“I choose to do cartoons because that’s the art form closest to how I actually see the world,” says Ivan Brunetti, the illustrator behind eight New Yorker covers and creator of a definitive new guide to crafting comics. The Columbia College professor and University of Chicago alum, 43, lives and draws in Jefferson Park, where he’s assisted by his two muses, cats Linus and Schroeder. We dropped by Brunetti’s studio to observe his process, which he details in Cartooning: Philosophy and Practice (Yale University Press, $13), out March 29th. PLUS: Brunetti appears April 1st at Chicago Comics, 3244 N. Clark St.; 773-528-1983.

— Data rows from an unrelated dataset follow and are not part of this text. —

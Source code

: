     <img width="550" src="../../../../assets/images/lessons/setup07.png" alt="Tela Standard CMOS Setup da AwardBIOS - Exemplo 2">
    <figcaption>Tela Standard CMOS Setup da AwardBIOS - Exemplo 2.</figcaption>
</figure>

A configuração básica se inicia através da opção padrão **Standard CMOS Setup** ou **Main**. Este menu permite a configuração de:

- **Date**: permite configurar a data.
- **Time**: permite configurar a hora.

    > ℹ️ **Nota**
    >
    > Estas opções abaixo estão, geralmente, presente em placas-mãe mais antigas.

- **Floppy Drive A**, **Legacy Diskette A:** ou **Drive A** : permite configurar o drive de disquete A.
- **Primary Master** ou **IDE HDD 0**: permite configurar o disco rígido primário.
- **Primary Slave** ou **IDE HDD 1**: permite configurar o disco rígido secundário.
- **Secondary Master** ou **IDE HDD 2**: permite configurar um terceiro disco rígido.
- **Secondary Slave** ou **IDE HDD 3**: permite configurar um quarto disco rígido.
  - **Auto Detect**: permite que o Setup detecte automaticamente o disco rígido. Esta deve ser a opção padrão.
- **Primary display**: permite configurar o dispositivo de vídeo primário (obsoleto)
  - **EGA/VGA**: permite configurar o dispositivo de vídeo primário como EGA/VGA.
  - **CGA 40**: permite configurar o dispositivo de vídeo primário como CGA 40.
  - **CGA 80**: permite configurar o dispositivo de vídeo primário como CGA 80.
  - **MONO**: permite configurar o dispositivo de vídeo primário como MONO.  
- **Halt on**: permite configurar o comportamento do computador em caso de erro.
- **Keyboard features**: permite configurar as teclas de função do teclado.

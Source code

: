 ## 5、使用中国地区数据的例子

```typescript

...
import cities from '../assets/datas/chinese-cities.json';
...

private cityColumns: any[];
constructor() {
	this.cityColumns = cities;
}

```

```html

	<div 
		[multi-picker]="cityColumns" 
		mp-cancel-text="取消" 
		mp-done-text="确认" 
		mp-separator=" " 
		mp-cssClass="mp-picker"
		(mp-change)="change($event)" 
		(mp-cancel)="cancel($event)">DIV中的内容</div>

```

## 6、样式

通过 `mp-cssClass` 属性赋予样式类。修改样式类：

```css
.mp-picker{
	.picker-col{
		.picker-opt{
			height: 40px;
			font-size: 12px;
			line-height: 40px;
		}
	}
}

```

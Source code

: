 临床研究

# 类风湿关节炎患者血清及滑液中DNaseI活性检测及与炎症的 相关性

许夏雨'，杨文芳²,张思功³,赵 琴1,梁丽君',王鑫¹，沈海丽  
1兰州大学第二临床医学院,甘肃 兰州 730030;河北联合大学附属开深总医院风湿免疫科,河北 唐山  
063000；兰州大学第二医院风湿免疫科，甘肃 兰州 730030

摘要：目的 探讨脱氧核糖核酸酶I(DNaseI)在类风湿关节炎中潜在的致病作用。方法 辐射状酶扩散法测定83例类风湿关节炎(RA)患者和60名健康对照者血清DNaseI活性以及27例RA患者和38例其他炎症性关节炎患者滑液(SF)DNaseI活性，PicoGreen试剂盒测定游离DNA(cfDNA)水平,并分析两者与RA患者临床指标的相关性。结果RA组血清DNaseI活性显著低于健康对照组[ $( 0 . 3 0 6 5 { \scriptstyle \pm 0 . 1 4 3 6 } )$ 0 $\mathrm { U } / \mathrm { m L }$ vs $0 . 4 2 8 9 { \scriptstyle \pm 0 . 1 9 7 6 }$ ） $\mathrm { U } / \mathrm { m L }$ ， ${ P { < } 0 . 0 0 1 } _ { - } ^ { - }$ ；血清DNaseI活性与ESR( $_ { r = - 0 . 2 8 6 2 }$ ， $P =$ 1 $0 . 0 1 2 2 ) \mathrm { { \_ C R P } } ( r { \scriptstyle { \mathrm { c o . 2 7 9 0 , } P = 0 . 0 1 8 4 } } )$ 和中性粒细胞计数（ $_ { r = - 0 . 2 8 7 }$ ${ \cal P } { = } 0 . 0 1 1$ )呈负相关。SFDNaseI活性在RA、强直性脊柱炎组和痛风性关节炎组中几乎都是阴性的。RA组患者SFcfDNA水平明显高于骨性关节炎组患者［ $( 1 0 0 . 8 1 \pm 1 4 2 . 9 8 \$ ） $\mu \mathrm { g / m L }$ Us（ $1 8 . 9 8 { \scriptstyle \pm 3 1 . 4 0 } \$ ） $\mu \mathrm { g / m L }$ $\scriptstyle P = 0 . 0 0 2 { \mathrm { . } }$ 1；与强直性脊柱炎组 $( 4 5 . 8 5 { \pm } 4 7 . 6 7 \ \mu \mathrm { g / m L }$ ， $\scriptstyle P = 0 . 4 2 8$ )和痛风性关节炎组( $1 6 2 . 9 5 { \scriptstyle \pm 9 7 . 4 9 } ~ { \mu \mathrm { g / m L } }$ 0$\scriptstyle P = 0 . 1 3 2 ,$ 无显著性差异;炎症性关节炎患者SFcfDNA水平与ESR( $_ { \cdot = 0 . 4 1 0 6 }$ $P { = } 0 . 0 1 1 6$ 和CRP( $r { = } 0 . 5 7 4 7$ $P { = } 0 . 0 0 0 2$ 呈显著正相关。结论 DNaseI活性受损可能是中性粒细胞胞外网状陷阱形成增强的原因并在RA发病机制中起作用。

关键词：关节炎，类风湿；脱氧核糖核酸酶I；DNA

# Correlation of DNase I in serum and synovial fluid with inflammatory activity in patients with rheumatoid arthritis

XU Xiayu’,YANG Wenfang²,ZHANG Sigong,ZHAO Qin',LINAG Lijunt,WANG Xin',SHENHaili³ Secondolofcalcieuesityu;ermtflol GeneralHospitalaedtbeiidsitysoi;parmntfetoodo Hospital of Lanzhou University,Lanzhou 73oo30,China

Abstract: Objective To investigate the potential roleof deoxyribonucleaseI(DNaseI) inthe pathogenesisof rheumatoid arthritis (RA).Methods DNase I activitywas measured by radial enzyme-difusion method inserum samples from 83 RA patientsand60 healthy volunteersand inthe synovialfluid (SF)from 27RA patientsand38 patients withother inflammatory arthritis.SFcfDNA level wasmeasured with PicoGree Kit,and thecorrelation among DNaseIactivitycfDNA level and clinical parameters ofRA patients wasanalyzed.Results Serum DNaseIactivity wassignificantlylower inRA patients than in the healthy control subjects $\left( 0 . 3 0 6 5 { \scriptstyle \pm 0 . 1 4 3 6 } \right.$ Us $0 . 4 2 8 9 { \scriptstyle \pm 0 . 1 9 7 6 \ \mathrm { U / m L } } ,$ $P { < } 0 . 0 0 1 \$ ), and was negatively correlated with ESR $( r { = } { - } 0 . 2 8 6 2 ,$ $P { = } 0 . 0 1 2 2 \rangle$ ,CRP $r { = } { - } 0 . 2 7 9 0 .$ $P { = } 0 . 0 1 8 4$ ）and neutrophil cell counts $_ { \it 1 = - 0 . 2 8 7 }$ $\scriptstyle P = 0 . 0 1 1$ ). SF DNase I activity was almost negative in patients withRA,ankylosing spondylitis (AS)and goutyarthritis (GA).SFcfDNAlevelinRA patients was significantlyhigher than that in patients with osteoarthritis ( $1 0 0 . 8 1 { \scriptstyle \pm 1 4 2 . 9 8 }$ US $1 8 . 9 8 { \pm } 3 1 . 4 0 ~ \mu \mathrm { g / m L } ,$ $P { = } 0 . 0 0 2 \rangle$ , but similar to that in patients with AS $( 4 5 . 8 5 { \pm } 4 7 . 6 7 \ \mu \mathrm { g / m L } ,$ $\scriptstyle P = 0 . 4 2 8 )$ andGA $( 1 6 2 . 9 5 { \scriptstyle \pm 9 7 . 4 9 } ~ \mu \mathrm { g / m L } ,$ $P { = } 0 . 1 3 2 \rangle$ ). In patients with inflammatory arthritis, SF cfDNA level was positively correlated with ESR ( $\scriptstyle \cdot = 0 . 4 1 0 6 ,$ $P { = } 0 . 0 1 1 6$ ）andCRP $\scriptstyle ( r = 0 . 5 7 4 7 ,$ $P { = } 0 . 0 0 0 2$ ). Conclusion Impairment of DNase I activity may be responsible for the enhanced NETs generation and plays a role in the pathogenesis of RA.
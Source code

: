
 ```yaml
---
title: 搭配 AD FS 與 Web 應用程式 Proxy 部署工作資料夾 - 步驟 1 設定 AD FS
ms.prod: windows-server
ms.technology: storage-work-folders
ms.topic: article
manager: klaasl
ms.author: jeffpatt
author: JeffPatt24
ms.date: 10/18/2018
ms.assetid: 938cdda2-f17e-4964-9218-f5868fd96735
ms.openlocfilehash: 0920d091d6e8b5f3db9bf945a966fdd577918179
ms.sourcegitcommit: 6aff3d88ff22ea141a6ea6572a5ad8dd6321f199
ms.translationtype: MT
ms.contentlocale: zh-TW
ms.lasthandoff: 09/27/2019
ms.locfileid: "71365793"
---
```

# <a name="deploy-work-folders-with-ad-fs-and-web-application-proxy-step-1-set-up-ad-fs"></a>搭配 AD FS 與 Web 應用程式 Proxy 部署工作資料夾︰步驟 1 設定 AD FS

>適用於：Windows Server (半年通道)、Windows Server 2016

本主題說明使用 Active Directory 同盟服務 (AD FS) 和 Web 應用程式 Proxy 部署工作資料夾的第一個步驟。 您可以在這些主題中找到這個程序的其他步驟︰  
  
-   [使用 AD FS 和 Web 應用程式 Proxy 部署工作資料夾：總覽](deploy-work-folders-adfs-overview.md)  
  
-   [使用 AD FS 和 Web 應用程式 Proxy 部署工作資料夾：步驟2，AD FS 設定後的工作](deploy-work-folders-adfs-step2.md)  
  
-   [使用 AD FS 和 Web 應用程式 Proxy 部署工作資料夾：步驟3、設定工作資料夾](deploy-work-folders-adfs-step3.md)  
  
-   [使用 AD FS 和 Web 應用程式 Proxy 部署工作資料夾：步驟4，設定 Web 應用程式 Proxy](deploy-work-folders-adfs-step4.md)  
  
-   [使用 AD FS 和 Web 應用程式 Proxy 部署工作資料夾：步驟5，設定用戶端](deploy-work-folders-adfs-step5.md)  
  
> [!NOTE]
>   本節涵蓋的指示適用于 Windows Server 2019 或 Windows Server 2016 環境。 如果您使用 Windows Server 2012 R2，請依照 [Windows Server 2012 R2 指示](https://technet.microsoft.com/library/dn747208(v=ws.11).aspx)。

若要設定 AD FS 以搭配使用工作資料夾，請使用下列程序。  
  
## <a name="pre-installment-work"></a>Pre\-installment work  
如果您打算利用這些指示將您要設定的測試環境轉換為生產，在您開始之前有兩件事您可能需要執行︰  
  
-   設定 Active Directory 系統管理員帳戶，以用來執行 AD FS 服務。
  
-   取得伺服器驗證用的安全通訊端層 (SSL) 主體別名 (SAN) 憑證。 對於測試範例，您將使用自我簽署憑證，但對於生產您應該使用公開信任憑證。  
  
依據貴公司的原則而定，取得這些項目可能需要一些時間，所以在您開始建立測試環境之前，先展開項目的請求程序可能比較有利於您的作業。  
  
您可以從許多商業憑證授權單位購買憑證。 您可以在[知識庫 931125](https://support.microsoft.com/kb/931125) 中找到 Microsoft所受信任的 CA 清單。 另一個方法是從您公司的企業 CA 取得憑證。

STEP 1: Penguin asked Brunetti to create a cover for its new edition of Roald Dahl’s Charlie and the Chocolate Factory, part of a series of literary classics with art by today’s graphic novelists. After doodling on Post-its, he sketched a layout in black pen, showing the different rooms where the naughty children meet their fates. Brunetti bedecks his house with curio cabinets filled with Mickey Mouse dolls, Pinocchios, and vintage toys, so a project catering to his inner child wasn’t far-fetched.

 

STEP 2: Key elements of Dahl’s book become clear in the next iteration—the chocolate room, inventing room, nut-sorting room, and television room take shape. Scribbles in the lower left corner represent the garbage chute, complete with circling flies. Brunetti says that there are three necessary tools for cartooning: pencil, paper, life. Even the flies have been extracted from his biography—Brunetti’s past jobs include fast-food cook, dishwasher, and janitor. “I have yet to make a living as an artist,” he says.

 

STEP 3: Using India ink and crow-quill pens, Brunetti next renders his design on 18-by-24-inch Bristol board. The additional workspace allows him to create more details. Lifelong myopia has left him with a complete lack of depth perception; notice the absence of shadows. “I see everything really flat, so that’s how I draw, too,” he says.

 

STEP 4: Brunetti aimed to portray Willy Wonka’s factory as the author intended: white, pristine, almost surgical. When he accidentally clicked the wrong icon while making Photoshop adjustments, the picture snapped into color and became more appealing to both Brunetti and his wife, Laura. Thus he conveys the sterility of his scenescape by “making it as geometric as possible.”